Les pénuries les plus graves sont celles qui touchent des médicaments d’intérêt thérapeutique majeur.
Le marché pharmaceutique marocain a été particulièrement résilient, même pendant les moments les plus difficiles de la pandémie.
Entretien avec Abdelmajid Belaïche, expert en industrie pharmaceutique, analyste des marchés pharmaceutiques et membre de la société marocaine de l’économie des produits de santé.
Propos recueillis par Ibtissam Z.
Finances News Hebdo : Tout d’abord, une mise au point s’impose pour définir les appellations «pénurie, rupture et tension». Quel est votre éclairage ?
Abdelmajid Belaïche : Il est en effet important de préciser ce qu’est une pénurie, une rupture de stocks, une rupture d’approvisionnement ou une simple tension sur un ou plusieurs produits de santé. La pénurie des médicaments est un terme générique qui englobe diverses situations d’indisponibilité des médicaments et d’autres produits de santé, telles que les tensions d'approvisionnement, les ruptures d'approvisionnement ou les ruptures de stock. Les pénuries sont devenues de plus en plus fréquentes, de plus en plus graves et touchent malheureusement aussi des médicaments essentiels et stratégiques, notamment les médicaments d’intérêt thérapeutique majeur (MITM). Aujourd’hui, peu de pays échappent au phénomène des pénuries. Les causes des pénuries sont multifactorielles. La rupture d'approvisionnement se définit comme l'incapacité pour une pharmacie d'officine ou une pharmacie hospitalière de dispenser un médicament à un patient dans un délai de 72 heures, après avoir effectué une demande d'approvisionnement auprès de deux entreprises exerçant une activité de distribution de médicaments (grossiste-répartiteur). Ce délai de 72 heures peut être réduit à l'initiative du pharmacien en fonction de la compatibilité avec la poursuite optimale du traitement du patient, alors que la rupture de stock se définit comme l'impossibilité pour le fabricant ou l'exploitant de fabriquer ou d'exploiter un médicament.

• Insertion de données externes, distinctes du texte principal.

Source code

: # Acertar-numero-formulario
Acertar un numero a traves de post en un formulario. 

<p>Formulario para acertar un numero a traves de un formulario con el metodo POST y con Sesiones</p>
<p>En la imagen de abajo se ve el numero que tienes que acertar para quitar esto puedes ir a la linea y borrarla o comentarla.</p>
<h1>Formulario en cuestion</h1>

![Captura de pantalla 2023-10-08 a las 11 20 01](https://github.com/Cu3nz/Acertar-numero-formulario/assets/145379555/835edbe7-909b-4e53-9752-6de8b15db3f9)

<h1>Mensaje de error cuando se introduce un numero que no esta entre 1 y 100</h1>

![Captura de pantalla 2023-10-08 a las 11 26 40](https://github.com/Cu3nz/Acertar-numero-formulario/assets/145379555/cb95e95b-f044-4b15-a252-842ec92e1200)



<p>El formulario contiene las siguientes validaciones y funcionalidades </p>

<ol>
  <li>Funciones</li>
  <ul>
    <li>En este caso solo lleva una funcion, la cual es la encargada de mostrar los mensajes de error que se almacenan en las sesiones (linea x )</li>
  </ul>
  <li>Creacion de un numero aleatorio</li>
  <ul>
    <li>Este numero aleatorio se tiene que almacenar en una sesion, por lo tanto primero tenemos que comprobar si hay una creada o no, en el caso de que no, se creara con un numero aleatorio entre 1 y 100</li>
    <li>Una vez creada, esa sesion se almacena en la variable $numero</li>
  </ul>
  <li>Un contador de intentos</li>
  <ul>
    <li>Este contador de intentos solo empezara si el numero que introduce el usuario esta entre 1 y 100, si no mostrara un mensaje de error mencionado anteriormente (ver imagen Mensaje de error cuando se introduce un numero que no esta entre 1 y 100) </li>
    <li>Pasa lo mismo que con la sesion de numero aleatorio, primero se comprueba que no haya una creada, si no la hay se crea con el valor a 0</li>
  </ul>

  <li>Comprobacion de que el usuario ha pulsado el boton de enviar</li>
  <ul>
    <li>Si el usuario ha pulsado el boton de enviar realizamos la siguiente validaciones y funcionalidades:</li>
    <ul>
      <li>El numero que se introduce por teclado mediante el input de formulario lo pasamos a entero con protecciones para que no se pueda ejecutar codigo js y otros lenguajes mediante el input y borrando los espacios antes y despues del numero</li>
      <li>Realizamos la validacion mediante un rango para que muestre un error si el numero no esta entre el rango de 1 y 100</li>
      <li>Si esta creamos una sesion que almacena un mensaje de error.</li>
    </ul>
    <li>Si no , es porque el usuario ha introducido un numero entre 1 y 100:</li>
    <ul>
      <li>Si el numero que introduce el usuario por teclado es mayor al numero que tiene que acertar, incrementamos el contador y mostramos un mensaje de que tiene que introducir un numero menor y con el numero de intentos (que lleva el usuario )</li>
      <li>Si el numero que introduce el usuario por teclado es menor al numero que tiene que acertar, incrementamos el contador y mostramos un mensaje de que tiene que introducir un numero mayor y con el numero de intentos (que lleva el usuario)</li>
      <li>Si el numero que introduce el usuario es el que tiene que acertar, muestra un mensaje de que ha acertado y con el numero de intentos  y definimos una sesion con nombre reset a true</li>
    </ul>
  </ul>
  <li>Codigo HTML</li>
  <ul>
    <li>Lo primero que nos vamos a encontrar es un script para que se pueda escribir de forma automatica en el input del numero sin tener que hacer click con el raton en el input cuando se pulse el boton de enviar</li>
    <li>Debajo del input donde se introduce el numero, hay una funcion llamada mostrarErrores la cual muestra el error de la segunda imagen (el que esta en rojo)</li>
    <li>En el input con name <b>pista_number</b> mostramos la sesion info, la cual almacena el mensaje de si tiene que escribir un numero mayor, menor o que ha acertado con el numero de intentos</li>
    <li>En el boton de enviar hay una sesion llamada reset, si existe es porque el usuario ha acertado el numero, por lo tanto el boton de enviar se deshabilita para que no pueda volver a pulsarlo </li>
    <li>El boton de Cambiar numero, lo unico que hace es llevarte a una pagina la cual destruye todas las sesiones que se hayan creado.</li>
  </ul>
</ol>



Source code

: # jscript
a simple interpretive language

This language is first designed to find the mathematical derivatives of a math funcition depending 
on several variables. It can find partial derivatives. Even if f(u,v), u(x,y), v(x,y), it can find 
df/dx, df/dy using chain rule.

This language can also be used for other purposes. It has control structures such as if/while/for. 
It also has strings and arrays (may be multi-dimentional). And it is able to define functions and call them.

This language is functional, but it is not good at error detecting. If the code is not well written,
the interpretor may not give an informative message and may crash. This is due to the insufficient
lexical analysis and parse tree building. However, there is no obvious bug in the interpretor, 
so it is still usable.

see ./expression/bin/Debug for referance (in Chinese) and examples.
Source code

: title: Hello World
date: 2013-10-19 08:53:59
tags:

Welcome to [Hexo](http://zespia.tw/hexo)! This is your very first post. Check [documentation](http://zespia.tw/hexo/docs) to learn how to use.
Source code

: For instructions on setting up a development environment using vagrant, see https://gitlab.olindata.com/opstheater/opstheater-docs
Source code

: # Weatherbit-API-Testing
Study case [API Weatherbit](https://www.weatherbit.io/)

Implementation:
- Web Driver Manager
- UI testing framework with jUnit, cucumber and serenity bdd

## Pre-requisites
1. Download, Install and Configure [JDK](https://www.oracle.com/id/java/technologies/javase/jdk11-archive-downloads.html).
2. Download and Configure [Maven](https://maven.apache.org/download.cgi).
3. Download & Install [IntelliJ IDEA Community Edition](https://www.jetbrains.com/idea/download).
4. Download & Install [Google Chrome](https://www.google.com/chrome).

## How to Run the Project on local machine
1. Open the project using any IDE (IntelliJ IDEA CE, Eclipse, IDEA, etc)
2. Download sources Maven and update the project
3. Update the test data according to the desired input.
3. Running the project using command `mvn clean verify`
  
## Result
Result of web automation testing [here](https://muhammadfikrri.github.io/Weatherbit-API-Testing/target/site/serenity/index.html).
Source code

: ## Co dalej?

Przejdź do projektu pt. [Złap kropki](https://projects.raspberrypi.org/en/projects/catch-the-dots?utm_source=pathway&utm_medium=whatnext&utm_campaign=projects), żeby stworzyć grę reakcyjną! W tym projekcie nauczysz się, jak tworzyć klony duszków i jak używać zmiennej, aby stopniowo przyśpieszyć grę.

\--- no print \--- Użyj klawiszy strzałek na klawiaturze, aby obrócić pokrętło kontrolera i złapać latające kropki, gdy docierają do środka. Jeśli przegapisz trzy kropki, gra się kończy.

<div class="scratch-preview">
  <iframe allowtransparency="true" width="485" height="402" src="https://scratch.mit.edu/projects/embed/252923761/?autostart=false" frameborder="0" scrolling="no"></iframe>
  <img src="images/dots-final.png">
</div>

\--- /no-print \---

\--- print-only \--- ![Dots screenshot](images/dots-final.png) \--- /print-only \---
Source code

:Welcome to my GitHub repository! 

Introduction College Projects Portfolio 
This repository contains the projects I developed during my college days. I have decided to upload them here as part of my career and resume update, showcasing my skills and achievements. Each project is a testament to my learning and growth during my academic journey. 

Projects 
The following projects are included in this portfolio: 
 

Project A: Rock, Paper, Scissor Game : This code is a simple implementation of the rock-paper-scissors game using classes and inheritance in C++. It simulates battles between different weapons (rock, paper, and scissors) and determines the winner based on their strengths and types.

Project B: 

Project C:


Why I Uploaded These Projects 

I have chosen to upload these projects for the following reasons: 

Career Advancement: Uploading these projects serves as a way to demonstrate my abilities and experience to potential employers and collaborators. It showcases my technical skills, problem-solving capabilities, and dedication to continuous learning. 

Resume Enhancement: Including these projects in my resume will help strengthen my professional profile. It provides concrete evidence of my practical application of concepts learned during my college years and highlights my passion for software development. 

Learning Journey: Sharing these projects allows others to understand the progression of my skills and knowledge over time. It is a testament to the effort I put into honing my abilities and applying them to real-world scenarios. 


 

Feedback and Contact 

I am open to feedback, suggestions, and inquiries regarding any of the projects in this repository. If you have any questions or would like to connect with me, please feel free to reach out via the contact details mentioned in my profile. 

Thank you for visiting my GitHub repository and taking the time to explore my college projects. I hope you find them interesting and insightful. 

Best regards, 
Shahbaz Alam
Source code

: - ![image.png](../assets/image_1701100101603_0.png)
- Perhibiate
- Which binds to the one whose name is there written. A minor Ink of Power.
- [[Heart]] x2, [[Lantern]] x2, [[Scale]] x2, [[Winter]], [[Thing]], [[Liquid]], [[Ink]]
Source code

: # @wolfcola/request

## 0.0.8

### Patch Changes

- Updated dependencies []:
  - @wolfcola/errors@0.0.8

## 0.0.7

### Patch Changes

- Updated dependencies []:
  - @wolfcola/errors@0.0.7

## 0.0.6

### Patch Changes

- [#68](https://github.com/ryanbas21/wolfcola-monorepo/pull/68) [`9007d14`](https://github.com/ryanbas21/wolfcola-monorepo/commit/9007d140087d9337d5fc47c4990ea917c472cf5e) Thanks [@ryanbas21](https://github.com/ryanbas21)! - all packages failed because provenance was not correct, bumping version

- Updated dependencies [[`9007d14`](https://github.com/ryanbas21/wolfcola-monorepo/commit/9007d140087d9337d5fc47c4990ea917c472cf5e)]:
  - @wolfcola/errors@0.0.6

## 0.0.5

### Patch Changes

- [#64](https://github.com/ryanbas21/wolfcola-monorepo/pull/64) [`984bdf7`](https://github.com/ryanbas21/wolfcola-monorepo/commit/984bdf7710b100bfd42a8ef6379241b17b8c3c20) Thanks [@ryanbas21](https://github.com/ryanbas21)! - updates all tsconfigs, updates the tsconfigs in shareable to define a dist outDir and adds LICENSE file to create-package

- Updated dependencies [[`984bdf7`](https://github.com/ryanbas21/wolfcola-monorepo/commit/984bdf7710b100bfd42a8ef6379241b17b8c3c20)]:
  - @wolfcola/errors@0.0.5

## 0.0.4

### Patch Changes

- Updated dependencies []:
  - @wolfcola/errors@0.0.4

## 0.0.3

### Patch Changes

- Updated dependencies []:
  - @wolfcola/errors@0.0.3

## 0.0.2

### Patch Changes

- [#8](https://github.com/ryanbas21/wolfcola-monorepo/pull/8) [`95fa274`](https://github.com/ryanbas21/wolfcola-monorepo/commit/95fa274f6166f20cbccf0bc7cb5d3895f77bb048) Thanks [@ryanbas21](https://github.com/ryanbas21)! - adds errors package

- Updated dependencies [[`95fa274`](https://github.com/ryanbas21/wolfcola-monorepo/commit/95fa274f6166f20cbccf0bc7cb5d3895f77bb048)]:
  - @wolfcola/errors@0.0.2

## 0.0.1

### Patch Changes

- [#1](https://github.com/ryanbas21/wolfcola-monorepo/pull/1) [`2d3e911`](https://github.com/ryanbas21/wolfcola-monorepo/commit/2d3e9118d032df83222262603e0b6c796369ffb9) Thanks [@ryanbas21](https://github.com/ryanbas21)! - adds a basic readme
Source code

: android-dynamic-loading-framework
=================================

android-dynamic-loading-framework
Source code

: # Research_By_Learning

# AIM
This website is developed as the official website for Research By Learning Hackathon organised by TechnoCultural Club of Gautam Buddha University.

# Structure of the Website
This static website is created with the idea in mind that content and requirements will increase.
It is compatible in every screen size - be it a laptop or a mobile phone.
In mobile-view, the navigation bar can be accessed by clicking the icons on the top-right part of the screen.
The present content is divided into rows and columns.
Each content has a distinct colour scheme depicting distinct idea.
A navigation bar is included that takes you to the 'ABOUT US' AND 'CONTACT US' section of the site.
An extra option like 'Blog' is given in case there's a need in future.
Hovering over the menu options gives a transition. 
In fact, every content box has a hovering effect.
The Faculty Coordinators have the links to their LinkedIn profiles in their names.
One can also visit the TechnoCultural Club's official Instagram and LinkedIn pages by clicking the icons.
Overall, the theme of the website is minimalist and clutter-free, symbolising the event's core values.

La rupture d'approvisionnement peut être imputable notamment à une rupture de stock, mais peut éventuellement avoir d'autres causes (répartition géographique inadéquate des stocks du produit en cause). Une tension sur un ou plusieurs produits est une augmentation forte et brusque de la demande face à un approvisionnement normal et habituel, et qui va créer un déséquilibre entre l’offre et la demande, avec l’impossibilité de satisfaire toutes les demandes des patients. C’est ce qui s’est passé en 2020, au Maroc, pour la vitamine C et le zinc utilisés dans le protocole thérapeutique de la Covid-19. Souvent, il y a une confusion chez les patients entre la simple tension et la véritable rupture. Les pénuries ont des origines mono ou multifactorielles. Les multiples facteurs peuvent être de nature économique (pression sur le prix des produits les plus anciens, caractère restrictif des appels d'offre publics...), industrielle (approvisionnements en matières premières, problèmes de qualité...), réglementaires (renforcement des exigences des autorités publiques liées à la fabrication), logistiques (délocalisation des lieux de fabrication des matières premières et/ou des produits finis). Les pénuries de plus en plus fréquentes sont devenues un problème récurrent pour les patients, les professionnels de la santé et pour les autorités publiques dans beaucoup de pays, notamment en Europe depuis près d’une décennie.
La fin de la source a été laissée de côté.